081128099990

WA Layanan

081393986612

WA Pengaduan

Seluruh OPD, Kemenag Jateng dan Pemkot Semarang Diminta Bergerak Cepat, MTQ Nasional XXXI Harus “Lain dari yang Lain”

Picture of Team Humas Jateng

Team Humas Jateng

Salatiga (Humas) – Organisasi Perangkat Daerah (OPD) Pemerintah Provinsi Jawa Tengah, Kantor Wilayah Kementerian Agama Provinsi Jawa Tengah, serta Pemerintah Kota Semarang berkumpul membahas rencana pelaksanaan Musabaqah Tilawatil Qur’an (MTQ) Nasional XXXI Tahun 2026 yang akan digelar di Kota Semarang pada bulan September mendatang. Pertemuan strategis tersebut berlangsung di Grand Wahid Hotel Salatiga, Rabu (11/2/2026).

Asisten I Sekda Provinsi Jawa Tengah Iwanuddin Iskandar menegaskan bahwa rapat koordinasi ini menjadi momentum penting untuk menyamakan persepsi sekaligus menentukan penugasan masing-masing dinas yang terlibat dalam perhelatan akbar tingkat nasional tersebut.

“Pertemuan ini sangat penting karena menentukan pandangan dan penugasan masing-masing dinas yang berkaitan. Dinas-dinas saya kira sudah punya planning masing-masing. Saya tunggu maksimal laporannya minggu depan,” tegas Iwanuddin.

Ia mengingatkan agar seluruh perangkat daerah memastikan kesiapan teknis maupun nonteknis sehingga pelaksanaan MTQ Nasional berjalan lancar tanpa menyulitkan masyarakat. “Jangan sampai masyarakat kesusahan. Kita harus pastikan semuanya tertata dengan baik,” pesannya.

Dalam arahannya, Iwanuddin juga meminta agar promosi dan publikasi dilakukan secara masif. Billboard di Kota Semarang akan disetting di seluruh titik strategis sebagai bagian dari upaya menyemarakkan MTQ Nasional XXXI. Selain itu, Biro Kesejahteraan Rakyat (Kesra) diminta segera menerbitkan surat perintah bagi Liaison Officer (LO) yang akan mendampingi masing-masing kafilah provinsi.

“Tugas Kesra dan LPTQ agar segera meminta contact person masing-masing provinsi untuk nantinya dihubungi oleh LO,” ujarnya.

Terkait kesiapan sarana prasarana, ia meminta agar venue yang dinilai kurang representatif segera dilaporkan untuk ditindaklanjuti.

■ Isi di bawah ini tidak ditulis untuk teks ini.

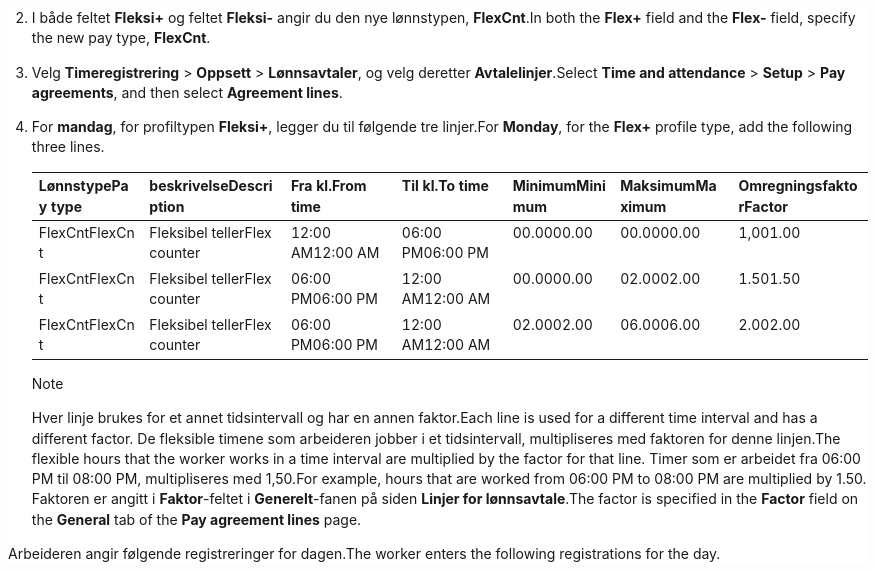 2. <span data-ttu-id="26ef2-211">I både feltet **Fleksi+** og feltet **Fleksi-** angir du den nye lønnstypen, **FlexCnt**.</span><span class="sxs-lookup"><span data-stu-id="26ef2-211">In both the **Flex+** field and the **Flex-** field, specify the new pay type, **FlexCnt**.</span></span>
3. <span data-ttu-id="26ef2-212">Velg **Timeregistrering** \> **Oppsett** \> **Lønnsavtaler**, og velg deretter **Avtalelinjer**.</span><span class="sxs-lookup"><span data-stu-id="26ef2-212">Select **Time and attendance** \> **Setup** \> **Pay agreements**, and then select **Agreement lines**.</span></span>
4. <span data-ttu-id="26ef2-213">For **mandag**, for profiltypen **Fleksi+**, legger du til følgende tre linjer.</span><span class="sxs-lookup"><span data-stu-id="26ef2-213">For **Monday**, for the **Flex+** profile type, add the following three lines.</span></span>

    | <span data-ttu-id="26ef2-214">Lønnstype</span><span class="sxs-lookup"><span data-stu-id="26ef2-214">Pay type</span></span> | <span data-ttu-id="26ef2-215">beskrivelse</span><span class="sxs-lookup"><span data-stu-id="26ef2-215">Description</span></span>  | <span data-ttu-id="26ef2-216">Fra kl.</span><span class="sxs-lookup"><span data-stu-id="26ef2-216">From time</span></span> | <span data-ttu-id="26ef2-217">Til kl.</span><span class="sxs-lookup"><span data-stu-id="26ef2-217">To time</span></span>  | <span data-ttu-id="26ef2-218">Minimum</span><span class="sxs-lookup"><span data-stu-id="26ef2-218">Minimum</span></span> | <span data-ttu-id="26ef2-219">Maksimum</span><span class="sxs-lookup"><span data-stu-id="26ef2-219">Maximum</span></span> | <span data-ttu-id="26ef2-220">Omregningsfaktor</span><span class="sxs-lookup"><span data-stu-id="26ef2-220">Factor</span></span> |
    |----------|--------------|-----------|----------|---------|---------|--------|
    | <span data-ttu-id="26ef2-221">FlexCnt</span><span class="sxs-lookup"><span data-stu-id="26ef2-221">FlexCnt</span></span>  | <span data-ttu-id="26ef2-222">Fleksibel teller</span><span class="sxs-lookup"><span data-stu-id="26ef2-222">Flex counter</span></span> | <span data-ttu-id="26ef2-223">12:00 AM</span><span class="sxs-lookup"><span data-stu-id="26ef2-223">12:00 AM</span></span>  | <span data-ttu-id="26ef2-224">06:00 PM</span><span class="sxs-lookup"><span data-stu-id="26ef2-224">06:00 PM</span></span> | <span data-ttu-id="26ef2-225">00.00</span><span class="sxs-lookup"><span data-stu-id="26ef2-225">00.00</span></span>   | <span data-ttu-id="26ef2-226">00.00</span><span class="sxs-lookup"><span data-stu-id="26ef2-226">00.00</span></span>   | <span data-ttu-id="26ef2-227">1,00</span><span class="sxs-lookup"><span data-stu-id="26ef2-227">1.00</span></span>   |
    | <span data-ttu-id="26ef2-228">FlexCnt</span><span class="sxs-lookup"><span data-stu-id="26ef2-228">FlexCnt</span></span>  | <span data-ttu-id="26ef2-229">Fleksibel teller</span><span class="sxs-lookup"><span data-stu-id="26ef2-229">Flex counter</span></span> | <span data-ttu-id="26ef2-230">06:00 PM</span><span class="sxs-lookup"><span data-stu-id="26ef2-230">06:00 PM</span></span>  | <span data-ttu-id="26ef2-231">12:00 AM</span><span class="sxs-lookup"><span data-stu-id="26ef2-231">12:00 AM</span></span> | <span data-ttu-id="26ef2-232">00.00</span><span class="sxs-lookup"><span data-stu-id="26ef2-232">00.00</span></span>   | <span data-ttu-id="26ef2-233">02.00</span><span class="sxs-lookup"><span data-stu-id="26ef2-233">02.00</span></span>   | <span data-ttu-id="26ef2-234">1.50</span><span class="sxs-lookup"><span data-stu-id="26ef2-234">1.50</span></span>   |
    | <span data-ttu-id="26ef2-235">FlexCnt</span><span class="sxs-lookup"><span data-stu-id="26ef2-235">FlexCnt</span></span>  | <span data-ttu-id="26ef2-236">Fleksibel teller</span><span class="sxs-lookup"><span data-stu-id="26ef2-236">Flex counter</span></span> | <span data-ttu-id="26ef2-237">06:00 PM</span><span class="sxs-lookup"><span data-stu-id="26ef2-237">06:00 PM</span></span>  | <span data-ttu-id="26ef2-238">12:00 AM</span><span class="sxs-lookup"><span data-stu-id="26ef2-238">12:00 AM</span></span> | <span data-ttu-id="26ef2-239">02.00</span><span class="sxs-lookup"><span data-stu-id="26ef2-239">02.00</span></span>   | <span data-ttu-id="26ef2-240">06.00</span><span class="sxs-lookup"><span data-stu-id="26ef2-240">06.00</span></span>   | <span data-ttu-id="26ef2-241">2.00</span><span class="sxs-lookup"><span data-stu-id="26ef2-241">2.00</span></span>   |

    > [!NOTE]
    > <span data-ttu-id="26ef2-242">Hver linje brukes for et annet tidsintervall og har en annen faktor.</span><span class="sxs-lookup"><span data-stu-id="26ef2-242">Each line is used for a different time interval and has a different factor.</span></span> <span data-ttu-id="26ef2-243">De fleksible timene som arbeideren jobber i et tidsintervall, multipliseres med faktoren for denne linjen.</span><span class="sxs-lookup"><span data-stu-id="26ef2-243">The flexible hours that the worker works in a time interval are multiplied by the factor for that line.</span></span> <span data-ttu-id="26ef2-244">Timer som er arbeidet fra 06:00 PM til 08:00 PM, multipliseres med 1,50.</span><span class="sxs-lookup"><span data-stu-id="26ef2-244">For example, hours that are worked from 06:00 PM to 08:00 PM are multiplied by 1.50.</span></span> <span data-ttu-id="26ef2-245">Faktoren er angitt i **Faktor**-feltet i **Generelt**-fanen på siden **Linjer for lønnsavtale**.</span><span class="sxs-lookup"><span data-stu-id="26ef2-245">The factor is specified in the **Factor** field on the **General** tab of the **Pay agreement lines** page.</span></span>

<span data-ttu-id="26ef2-246">Arbeideren angir følgende registreringer for dagen.</span><span class="sxs-lookup"><span data-stu-id="26ef2-246">The worker enters the following registrations for the day.</span></span>
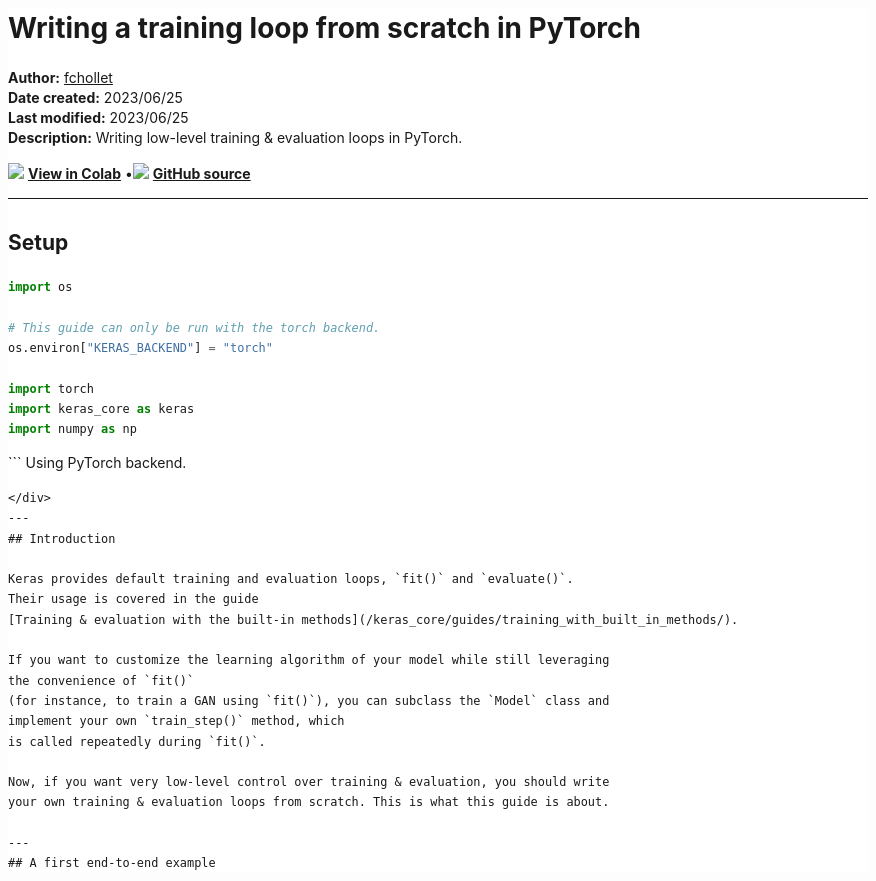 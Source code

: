 # Writing a training loop from scratch in PyTorch

**Author:** [fchollet](https://twitter.com/fchollet)<br>
**Date created:** 2023/06/25<br>
**Last modified:** 2023/06/25<br>
**Description:** Writing low-level training & evaluation loops in PyTorch.


<img class="k-inline-icon" src="https://colab.research.google.com/img/colab_favicon.ico"/> [**View in Colab**](https://colab.research.google.com/github/keras-team/keras-io/blob/master/guides/ipynb/keras_core/writing_a_custom_training_loop_in_torch.ipynb)  <span class="k-dot">•</span><img class="k-inline-icon" src="https://github.com/favicon.ico"/> [**GitHub source**](https://github.com/keras-team/keras-io/blob/master/guides/keras_core/writing_a_custom_training_loop_in_torch.py)



---
## Setup


```python
import os

# This guide can only be run with the torch backend.
os.environ["KERAS_BACKEND"] = "torch"

import torch
import keras_core as keras
import numpy as np
```

<div class="k-default-codeblock">
```
Using PyTorch backend.

```
</div>
---
## Introduction

Keras provides default training and evaluation loops, `fit()` and `evaluate()`.
Their usage is covered in the guide
[Training & evaluation with the built-in methods](/keras_core/guides/training_with_built_in_methods/).

If you want to customize the learning algorithm of your model while still leveraging
the convenience of `fit()`
(for instance, to train a GAN using `fit()`), you can subclass the `Model` class and
implement your own `train_step()` method, which
is called repeatedly during `fit()`.

Now, if you want very low-level control over training & evaluation, you should write
your own training & evaluation loops from scratch. This is what this guide is about.

---
## A first end-to-end example
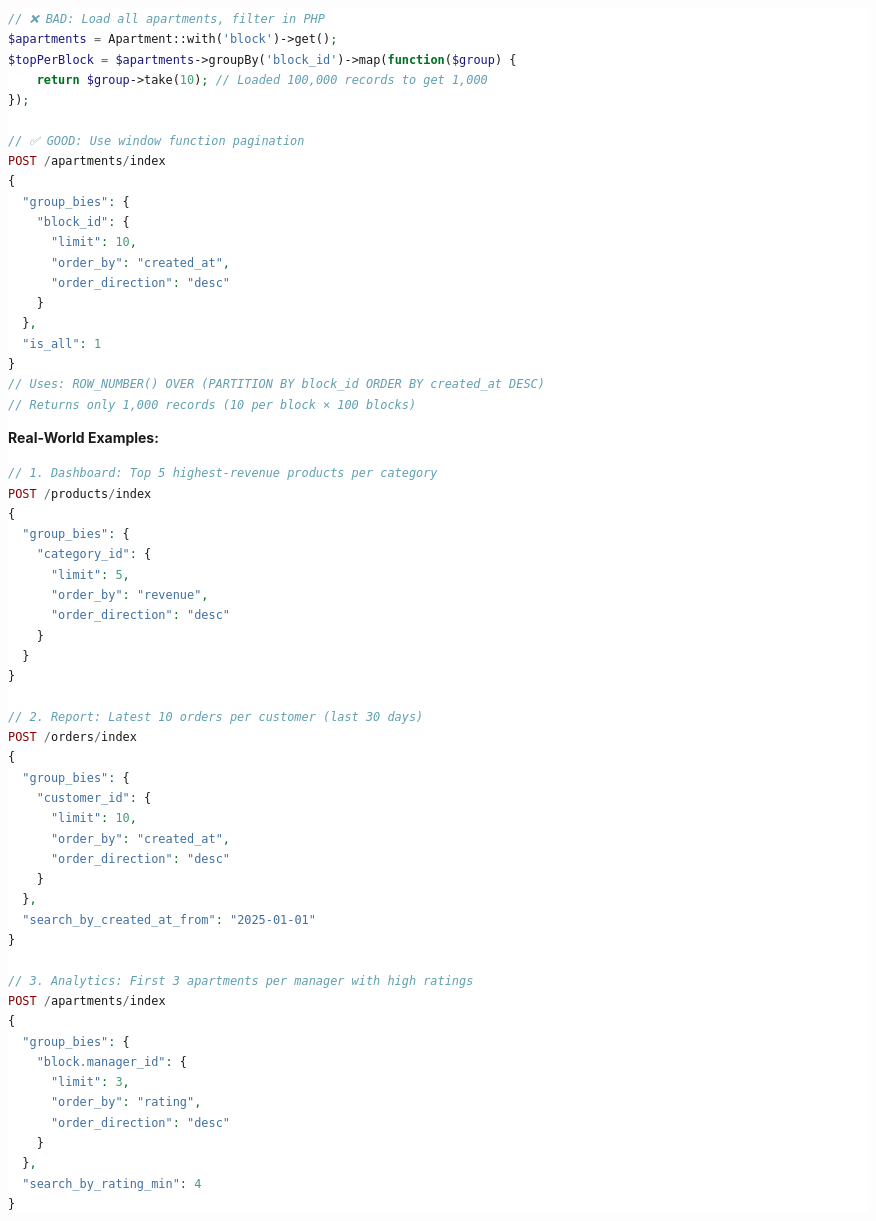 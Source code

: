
 ```php
// ❌ BAD: Load all apartments, filter in PHP
$apartments = Apartment::with('block')->get();
$topPerBlock = $apartments->groupBy('block_id')->map(function($group) {
    return $group->take(10); // Loaded 100,000 records to get 1,000
});

// ✅ GOOD: Use window function pagination
POST /apartments/index
{
  "group_bies": {
    "block_id": {
      "limit": 10,
      "order_by": "created_at",
      "order_direction": "desc"
    }
  },
  "is_all": 1
}
// Uses: ROW_NUMBER() OVER (PARTITION BY block_id ORDER BY created_at DESC)
// Returns only 1,000 records (10 per block × 100 blocks)
```

**Real-World Examples:**

```php
// 1. Dashboard: Top 5 highest-revenue products per category
POST /products/index
{
  "group_bies": {
    "category_id": {
      "limit": 5,
      "order_by": "revenue",
      "order_direction": "desc"
    }
  }
}

// 2. Report: Latest 10 orders per customer (last 30 days)
POST /orders/index
{
  "group_bies": {
    "customer_id": {
      "limit": 10,
      "order_by": "created_at",
      "order_direction": "desc"
    }
  },
  "search_by_created_at_from": "2025-01-01"
}

// 3. Analytics: First 3 apartments per manager with high ratings
POST /apartments/index
{
  "group_bies": {
    "block.manager_id": {
      "limit": 3,
      "order_by": "rating",
      "order_direction": "desc"
    }
  },
  "search_by_rating_min": 4
}
```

Penataan timeline kegiatan pun harus diperjelas dan dirinci secara matang agar seluruh tahapan berjalan sesuai target.

Sementara itu, Kepala Bidang Penerangan Agama Islam, Zakat dan Wakaf (Penaiszawa) Kanwil Kemenag Provinsi Jawa Tengah yang juga Sekretaris Umum LPTQ Provinsi Jawa Tengah, Imam Buchori, menyampaikan bahwa hasil Sayembara Logo dan Maskot MTQ Nasional XXXI telah ditetapkan pada 10 Februari 2026.

“Logo dan maskot sudah terpilih. Selanjutnya akan kami koordinasikan dengan Kementerian Agama RI dan LPTQ Pusat terkait tema MTQ Nasional ini sebelum kita launching bersama logo dan maskot MTQ Nasional XXXI Tahun 2026,” jelas Imam.

Iwanuddin juga menekankan pentingnya dukungan lintas sektor, baik internal maupun eksternal. Dari sisi internal, OPD Provinsi Jawa Tengah diminta segera menata kesiapan masing-masing. Sedangkan dari eksternal, dukungan penuh dari Pemerintah Kota Semarang hingga jajaran kecamatan dan kelurahan sangat dibutuhkan.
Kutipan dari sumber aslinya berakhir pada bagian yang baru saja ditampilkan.